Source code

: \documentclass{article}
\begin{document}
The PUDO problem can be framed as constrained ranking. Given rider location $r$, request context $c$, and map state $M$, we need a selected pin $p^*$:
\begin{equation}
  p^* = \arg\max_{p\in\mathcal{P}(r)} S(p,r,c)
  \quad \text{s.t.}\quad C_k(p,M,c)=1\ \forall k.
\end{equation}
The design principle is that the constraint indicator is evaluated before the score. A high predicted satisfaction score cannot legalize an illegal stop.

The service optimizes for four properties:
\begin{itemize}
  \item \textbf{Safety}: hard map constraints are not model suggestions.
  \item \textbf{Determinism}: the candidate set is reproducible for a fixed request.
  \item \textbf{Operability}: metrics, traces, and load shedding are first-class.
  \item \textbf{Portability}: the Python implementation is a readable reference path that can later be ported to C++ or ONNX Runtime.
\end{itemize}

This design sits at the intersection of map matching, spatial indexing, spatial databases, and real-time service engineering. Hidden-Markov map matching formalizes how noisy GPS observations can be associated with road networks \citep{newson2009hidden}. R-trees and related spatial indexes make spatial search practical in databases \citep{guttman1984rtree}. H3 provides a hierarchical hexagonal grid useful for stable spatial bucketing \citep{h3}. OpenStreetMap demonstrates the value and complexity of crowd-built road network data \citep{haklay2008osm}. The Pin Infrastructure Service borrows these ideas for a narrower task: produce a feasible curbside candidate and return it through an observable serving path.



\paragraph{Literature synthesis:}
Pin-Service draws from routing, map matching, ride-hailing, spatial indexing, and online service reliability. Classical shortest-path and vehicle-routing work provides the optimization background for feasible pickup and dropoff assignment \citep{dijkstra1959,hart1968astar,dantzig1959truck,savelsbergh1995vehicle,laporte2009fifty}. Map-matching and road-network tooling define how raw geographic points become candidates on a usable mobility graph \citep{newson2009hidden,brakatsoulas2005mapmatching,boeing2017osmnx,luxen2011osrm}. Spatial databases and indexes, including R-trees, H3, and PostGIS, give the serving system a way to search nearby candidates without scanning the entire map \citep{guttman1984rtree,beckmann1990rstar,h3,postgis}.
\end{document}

What the exercise asks:
If a line in the entries contains the word "begin", copy that line out.

Output:
\begin{document}
\begin{equation}
\begin{itemize}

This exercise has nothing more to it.